The pressure is on as you check out combinations to locks and search for clues. The bright red timer in the corner ticks down, and with each wrong move, you may sound an alarm. But you're a computer hacker, or at least that's the character you're playing. You got this.
That sums up the game, but this is no ordinary escape room.
It is a converted school bus — still yellow, still looking in every way on the outside like the student transportation it once was, save for a not-too-large sign that reads Escape Bus.
Longtime friends and gamers Jonathan Katz and Tyler Russell, along with engineer Scott Fregoso, created the Escape Bus — what they consider Orange County's first mobile escape room — earlier this year.
Over the past few years, escape rooms have popped up all around the world, giving participants the chance, within a set amount of time, to solve puzzles and mysteries that can lead to them figuring out how to get out of a locked space.
After Katz and Russell went through escape rooms a few years ago in Budapest, Hungary — which Katz considered "the unspoken capital" of the games — they decided to create one of their own.
But rents in Orange County proved too high for rooms that were too small.
The answer came in the form of the 30-foot Blue Bird, which Russell found on eBay.
He and his father drove the bus from North Carolina, finally arriving with it in California earlier this month.
Though on the outside the bus still looks like a typical Blue Bird, the inside was gutted and converted to look like a maximum-security transport with computer systems, lockers and doors. It cost the creators about $30,000 for the bus and conversion.
Because the bus is operable — although it's not in motion while players are in the game — it is ideal to be driven around to corporate events and parties in various cities, the partners say.
But Russell, who founded the nonprofit radio station KX 93.5 in Laguna Beach and broadcasts a live radio show, during which he gives participants a clue at one point in the game, said that while the bus provides a unique touch, it also poses challenges.
"First of all, the electricity," he noted. "This is all run off 12-volt power, which is the bus' battery, so we have to be able to power everything that you'd normally put in a normal space on a bus battery.
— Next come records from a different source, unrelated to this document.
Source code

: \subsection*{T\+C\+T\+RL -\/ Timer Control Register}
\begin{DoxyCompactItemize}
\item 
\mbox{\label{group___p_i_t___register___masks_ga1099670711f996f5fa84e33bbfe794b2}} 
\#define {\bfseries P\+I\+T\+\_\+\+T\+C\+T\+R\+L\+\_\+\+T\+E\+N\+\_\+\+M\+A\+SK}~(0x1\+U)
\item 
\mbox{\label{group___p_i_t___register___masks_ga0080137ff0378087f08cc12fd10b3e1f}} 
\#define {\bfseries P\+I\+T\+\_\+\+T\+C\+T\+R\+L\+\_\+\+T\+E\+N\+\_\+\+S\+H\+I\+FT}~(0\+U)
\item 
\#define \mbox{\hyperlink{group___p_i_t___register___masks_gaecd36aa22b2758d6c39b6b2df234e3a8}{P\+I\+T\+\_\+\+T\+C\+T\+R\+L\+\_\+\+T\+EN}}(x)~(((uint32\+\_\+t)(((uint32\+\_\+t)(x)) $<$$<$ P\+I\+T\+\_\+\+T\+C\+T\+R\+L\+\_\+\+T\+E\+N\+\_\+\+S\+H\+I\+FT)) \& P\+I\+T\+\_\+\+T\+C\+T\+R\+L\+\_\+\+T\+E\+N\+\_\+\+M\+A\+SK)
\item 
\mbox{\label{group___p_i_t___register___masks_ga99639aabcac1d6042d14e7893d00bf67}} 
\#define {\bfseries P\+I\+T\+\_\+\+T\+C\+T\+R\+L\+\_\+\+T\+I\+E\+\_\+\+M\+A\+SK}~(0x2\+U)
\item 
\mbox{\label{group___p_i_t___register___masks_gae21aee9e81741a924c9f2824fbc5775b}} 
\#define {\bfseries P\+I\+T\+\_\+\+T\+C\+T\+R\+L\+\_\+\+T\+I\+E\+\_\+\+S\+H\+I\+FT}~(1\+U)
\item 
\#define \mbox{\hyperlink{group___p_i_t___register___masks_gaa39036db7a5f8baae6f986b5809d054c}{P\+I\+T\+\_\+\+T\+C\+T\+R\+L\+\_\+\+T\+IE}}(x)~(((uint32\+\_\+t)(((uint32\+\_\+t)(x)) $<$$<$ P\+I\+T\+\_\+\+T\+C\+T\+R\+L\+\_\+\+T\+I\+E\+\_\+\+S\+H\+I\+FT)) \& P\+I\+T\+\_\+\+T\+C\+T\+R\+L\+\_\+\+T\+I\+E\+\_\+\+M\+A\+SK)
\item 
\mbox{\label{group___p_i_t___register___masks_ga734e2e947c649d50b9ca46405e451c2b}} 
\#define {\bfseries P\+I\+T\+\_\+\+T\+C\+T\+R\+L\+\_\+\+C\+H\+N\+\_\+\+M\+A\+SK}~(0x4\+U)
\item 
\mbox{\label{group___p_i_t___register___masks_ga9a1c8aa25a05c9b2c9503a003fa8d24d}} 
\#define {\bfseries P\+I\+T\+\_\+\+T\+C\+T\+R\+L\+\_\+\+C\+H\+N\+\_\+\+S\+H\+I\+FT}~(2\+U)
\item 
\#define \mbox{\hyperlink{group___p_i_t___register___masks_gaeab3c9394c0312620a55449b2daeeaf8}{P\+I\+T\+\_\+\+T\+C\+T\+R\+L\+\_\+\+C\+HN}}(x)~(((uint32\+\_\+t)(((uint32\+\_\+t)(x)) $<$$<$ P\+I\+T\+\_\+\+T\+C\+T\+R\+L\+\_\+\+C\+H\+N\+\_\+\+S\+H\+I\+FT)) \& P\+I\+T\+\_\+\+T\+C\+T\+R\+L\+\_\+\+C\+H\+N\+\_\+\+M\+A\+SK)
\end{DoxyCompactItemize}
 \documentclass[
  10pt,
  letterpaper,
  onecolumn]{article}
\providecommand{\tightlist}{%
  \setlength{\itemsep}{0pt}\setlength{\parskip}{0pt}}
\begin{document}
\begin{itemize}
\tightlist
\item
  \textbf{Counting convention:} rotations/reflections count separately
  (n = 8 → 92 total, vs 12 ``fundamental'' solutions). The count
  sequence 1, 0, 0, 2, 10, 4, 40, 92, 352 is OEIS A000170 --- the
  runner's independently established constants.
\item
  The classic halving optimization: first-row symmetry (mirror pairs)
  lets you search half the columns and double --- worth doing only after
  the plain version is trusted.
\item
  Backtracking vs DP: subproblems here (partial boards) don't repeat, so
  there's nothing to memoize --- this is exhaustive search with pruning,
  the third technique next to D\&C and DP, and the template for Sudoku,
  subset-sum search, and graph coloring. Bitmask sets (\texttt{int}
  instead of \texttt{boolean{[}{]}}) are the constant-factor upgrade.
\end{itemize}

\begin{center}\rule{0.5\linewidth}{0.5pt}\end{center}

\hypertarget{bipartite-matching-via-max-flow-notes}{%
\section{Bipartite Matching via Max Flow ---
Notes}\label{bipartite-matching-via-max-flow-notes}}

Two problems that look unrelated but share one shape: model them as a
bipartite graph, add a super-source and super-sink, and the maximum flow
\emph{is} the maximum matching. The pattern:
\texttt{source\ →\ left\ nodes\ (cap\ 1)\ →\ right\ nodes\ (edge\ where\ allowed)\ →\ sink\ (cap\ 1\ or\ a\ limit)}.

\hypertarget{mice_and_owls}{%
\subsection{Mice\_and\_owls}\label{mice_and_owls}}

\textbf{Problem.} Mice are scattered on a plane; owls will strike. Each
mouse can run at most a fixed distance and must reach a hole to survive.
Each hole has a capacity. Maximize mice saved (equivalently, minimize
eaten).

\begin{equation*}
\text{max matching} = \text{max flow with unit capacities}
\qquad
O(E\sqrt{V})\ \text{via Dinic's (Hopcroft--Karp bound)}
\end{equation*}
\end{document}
It's pretty difficult to power some of the things we had in there with that. If something breaks or a wire gets loose in transport, that could change everything."
In developing the escape game details, the three came up with a concept they call Firewall: two to six "computer hackers" are being taken to jail in a maximum-security transport, and they have 45 minutes to break out or live the rest of their days in a tiny cell.
They must find secret ways to open doors, solve math equations, figure out combinations for lockers and ultimately not be seen by their jailers. One clue leads to another in this semi-linear game.
"We thought, 'We have a bus. What kind of story can we tell, and how can we make the mobile aspect of it play out?'" said Katz, 28, of Santa Monica. "We wanted the story to feel like it made sense to be on a bus."
Russell, 27, who lives in Laguna Beach, said the trio plans on switching up the theme every year so the concept doesn't become predictable or familiar for people who had gone through it before.
While multiple escape rooms have popped up in Orange County over the last few years — including Square Room Escape in Irvine and Exodus Escape Room in Anaheim — the only other mobile escape room in the area is in Los Angeles, Russell said.
People can find out where the bus is at any given time at theescapebus.com. The founders said they plan on taking the bus around Orange County and Los Angeles to start.
The Escape Bus is recommended for two to six players above age 12. The cost is $29 or $33 per person, depending on the size of the group.
While the men wanted to make their game challenging, including a twist ending not seen in other escape rooms, their ultimate goal is for participants to find their way out.
"It's really rewarding to see people accomplish something that you manifested in your own mind," said Katz, who works for streaming service
Russell thinks of escape rooms in general as a way for people to move away from the digital world of today.
"I think in today's society — a world where you're always on Facebook, always on your phone and always staring at a screen — people are longing for something tangible where they can put away their phone for 45 minutes," he said.
"I think people haven't done anything experiential in a long time, and when they do this, they appreciate talking to people and working with real objects again."